United States of America, Plaintiff-appellant, v. Peter Mcdermot, Ii and Gordon L. Rush, Jr., Defendants-appellees, 102 F.3d 1379 (5th Cir. 1996)Annotate this Case
Robert J. Boitmann, Stephen A. Higginson, Assistant U.S. Attorney, Mary Jude Darrow, Office of the United States Attorney, New Orleans, LA, for plaintiff-appellant.
Peter McDermot, II, Las Vegas, NV, pro se.
Julian R. Murray, Jr., Chehardy, Sherman, Ellis, Breslin & Murray, Metairie, LA, Timothy D. Valenti, Metairie, LA, for defendant-appellee Rush.
Appeal from the United States District Court for the Eastern District of Louisiana.
Before BARKSDALE, EMILIO M. GARZA and BENAVIDES, Circuit Judges.
EMILIO M. GARZA, Circuit Judge:
Appellee Gordon L. Rush, Jr. was convicted of multiple counts of mail fraud under 18 U.S.C. § 1341, wire fraud under 18 U.S.C. § 1343, and conspiracy to commit mail and wire fraud under 18 U.S.C. § 371. Appellee Peter McDermot II was convicted of two counts of wire fraud under 18 U.S.C. § 1343 and one count of conspiracy to commit mail and wire fraud under 18 U.S.C. § 371. The United States appeals from the district court's sentencing determinations entered after remand, arguing that the court erred in failing to increase Rush's and McDermot's offense levels under United States Sentencing Guidelines § 2F1.1(b) (6) (Nov. 1991).
* Rush was the president, chief executive officer, and principal stockholder of Presidential Fire & Casualty Company ("Presidential") from its incorporation in 1985 until its liquidation by the Louisiana Department of Insurance in 1991. McDermot became a director of Presidential in 1991.
Rush and McDermot were convicted for their roles in a scheme to infuse fraudulent securities into Presidential to disguise its insolvency and allow it to continue selling insurance policies. In particular, Rush was convicted of orchestrating various fraudulent transfers of municipal bonds, Federal National Mortgage Association certificates ("FNMAs") and Government National Mortgage Association certificates ("GNMAs"), and of making false representations on Presidential's financial statements and to various state boards of insurance.
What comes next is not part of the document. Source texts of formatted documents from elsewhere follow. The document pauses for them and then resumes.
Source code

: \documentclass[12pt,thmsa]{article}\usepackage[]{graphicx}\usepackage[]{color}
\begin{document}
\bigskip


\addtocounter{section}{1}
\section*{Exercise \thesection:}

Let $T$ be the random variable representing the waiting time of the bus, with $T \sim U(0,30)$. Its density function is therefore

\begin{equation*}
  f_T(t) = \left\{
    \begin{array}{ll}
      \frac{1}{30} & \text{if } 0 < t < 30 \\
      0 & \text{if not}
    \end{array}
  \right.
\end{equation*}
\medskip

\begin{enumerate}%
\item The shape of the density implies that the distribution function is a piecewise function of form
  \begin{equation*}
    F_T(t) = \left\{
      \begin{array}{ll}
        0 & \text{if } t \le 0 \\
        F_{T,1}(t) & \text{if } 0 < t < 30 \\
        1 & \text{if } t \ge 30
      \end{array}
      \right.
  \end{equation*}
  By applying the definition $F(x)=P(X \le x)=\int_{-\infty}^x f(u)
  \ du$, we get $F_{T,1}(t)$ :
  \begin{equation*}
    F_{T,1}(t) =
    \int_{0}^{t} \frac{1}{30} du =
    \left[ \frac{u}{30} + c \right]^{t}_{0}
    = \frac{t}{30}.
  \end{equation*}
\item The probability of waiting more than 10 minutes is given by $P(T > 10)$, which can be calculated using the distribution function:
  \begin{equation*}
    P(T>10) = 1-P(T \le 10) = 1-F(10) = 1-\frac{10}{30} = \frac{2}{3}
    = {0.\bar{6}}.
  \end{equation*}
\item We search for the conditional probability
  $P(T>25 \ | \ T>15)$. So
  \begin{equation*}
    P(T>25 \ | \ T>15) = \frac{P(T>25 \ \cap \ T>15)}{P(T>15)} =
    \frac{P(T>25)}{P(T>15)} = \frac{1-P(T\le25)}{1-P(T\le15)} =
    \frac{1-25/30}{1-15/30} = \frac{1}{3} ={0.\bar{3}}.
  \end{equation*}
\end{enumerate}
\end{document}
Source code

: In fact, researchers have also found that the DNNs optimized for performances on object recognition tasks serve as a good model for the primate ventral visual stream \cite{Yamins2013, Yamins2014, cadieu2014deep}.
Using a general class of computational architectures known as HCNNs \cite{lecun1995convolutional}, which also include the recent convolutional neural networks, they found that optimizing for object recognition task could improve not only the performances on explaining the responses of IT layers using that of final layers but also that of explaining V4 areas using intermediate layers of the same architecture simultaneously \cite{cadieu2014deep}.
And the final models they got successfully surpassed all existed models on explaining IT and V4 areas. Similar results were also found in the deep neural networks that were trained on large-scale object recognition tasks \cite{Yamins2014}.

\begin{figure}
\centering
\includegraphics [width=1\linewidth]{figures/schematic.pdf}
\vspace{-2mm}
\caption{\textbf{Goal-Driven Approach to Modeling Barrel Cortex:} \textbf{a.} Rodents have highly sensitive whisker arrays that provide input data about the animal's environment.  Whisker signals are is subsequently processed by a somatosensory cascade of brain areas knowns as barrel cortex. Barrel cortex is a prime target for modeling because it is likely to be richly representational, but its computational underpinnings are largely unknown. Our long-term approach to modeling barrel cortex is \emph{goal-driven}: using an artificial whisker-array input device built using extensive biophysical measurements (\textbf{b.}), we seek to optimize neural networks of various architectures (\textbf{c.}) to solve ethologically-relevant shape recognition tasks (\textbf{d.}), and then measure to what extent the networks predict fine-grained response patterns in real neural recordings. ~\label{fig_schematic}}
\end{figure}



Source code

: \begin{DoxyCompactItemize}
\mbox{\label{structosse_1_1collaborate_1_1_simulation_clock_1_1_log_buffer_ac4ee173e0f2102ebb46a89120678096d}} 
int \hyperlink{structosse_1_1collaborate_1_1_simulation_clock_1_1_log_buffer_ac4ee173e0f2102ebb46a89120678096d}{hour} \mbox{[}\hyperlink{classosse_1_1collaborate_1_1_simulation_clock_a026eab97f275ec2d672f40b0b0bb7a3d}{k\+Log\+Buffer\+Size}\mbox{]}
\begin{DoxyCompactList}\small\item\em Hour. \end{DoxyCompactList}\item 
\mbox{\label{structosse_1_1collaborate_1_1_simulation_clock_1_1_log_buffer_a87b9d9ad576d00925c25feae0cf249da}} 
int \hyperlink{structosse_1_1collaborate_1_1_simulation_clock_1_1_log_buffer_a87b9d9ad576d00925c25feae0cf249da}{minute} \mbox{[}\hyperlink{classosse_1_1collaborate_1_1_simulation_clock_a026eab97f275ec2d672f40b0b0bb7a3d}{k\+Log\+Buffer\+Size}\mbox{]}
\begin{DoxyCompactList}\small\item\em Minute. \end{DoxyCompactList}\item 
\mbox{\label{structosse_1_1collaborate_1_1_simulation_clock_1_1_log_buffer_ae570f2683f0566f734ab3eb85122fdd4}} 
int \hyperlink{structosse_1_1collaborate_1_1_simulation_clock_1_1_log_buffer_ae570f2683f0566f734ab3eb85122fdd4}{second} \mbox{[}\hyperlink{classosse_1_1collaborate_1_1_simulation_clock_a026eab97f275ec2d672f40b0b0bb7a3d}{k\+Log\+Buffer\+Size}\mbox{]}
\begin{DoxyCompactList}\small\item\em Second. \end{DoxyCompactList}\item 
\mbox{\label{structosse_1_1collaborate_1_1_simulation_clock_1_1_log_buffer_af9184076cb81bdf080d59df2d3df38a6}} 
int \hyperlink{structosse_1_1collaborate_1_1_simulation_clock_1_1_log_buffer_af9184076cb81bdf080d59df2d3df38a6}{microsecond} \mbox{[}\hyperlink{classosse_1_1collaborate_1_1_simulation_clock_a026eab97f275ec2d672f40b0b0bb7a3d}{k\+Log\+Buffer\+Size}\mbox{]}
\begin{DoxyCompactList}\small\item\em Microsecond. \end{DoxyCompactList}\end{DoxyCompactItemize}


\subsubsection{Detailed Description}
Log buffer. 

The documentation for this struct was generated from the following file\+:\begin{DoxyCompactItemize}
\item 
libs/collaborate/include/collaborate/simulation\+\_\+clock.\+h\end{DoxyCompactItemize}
McDermot participated in the scheme by entering into a Surplus Contribution Agreement falsely purporting to sell more than $9 million in FNMAs and municipal bonds to Presidential.
After the trial but prior to sentencing, Judge George Arceneaux, Jr., who had presided over the trial and pre-trial proceedings, died, and the case was transferred to Judge Lansing L. Mitchell. After conducting a hearing and reviewing extensive memoranda filed by the parties, Judge Mitchell sentenced Rush to a forty-six-month term of imprisonment and imposed a $25,000 fine, a $950 special assessment, and a three-year term of supervised release. The court sentenced McDermot to a forty-one-month term of imprisonment and imposed a $7,500 fine, a $150 special assessment, and a three-year term of supervised release.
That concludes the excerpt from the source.